§ Supplied data:
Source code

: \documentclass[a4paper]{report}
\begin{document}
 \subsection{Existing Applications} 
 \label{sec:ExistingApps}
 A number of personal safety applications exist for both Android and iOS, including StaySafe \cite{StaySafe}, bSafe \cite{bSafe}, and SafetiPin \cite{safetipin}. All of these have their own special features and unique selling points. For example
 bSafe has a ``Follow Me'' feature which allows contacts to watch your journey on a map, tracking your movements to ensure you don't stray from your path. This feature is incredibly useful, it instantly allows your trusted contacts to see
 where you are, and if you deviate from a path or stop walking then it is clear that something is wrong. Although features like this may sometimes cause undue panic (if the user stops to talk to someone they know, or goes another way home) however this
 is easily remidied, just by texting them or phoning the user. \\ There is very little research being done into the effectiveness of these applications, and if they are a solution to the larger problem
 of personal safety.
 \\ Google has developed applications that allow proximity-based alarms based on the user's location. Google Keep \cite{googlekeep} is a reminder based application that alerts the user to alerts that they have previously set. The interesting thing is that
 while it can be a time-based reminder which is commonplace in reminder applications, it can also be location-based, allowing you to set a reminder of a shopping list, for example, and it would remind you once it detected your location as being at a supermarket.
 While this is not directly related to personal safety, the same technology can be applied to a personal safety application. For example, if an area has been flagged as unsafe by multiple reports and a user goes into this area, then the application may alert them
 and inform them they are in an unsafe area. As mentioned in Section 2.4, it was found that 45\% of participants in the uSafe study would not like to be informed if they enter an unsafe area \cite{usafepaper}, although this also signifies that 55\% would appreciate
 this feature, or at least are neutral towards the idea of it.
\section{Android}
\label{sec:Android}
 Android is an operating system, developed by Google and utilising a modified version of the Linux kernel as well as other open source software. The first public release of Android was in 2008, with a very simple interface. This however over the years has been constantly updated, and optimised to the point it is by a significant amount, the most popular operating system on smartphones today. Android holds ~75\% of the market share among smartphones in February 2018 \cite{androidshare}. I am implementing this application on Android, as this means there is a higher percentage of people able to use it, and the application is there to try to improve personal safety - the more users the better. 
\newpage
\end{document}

§ Work required:
From the line that has "A number of" through the line that has "bSafe has a", copy every line exactly as it appears above, and leave out all others.

§ Response for this exercise:
 A number of personal safety applications exist for both Android and iOS, including StaySafe \cite{StaySafe}, bSafe \cite{bSafe}, and SafetiPin \cite{safetipin}. All of these have their own special features and unique selling points. For example
 bSafe has a ``Follow Me'' feature which allows contacts to watch your journey on a map, tracking your movements to ensure you don't stray from your path. This feature is incredibly useful, it instantly allows your trusted contacts to see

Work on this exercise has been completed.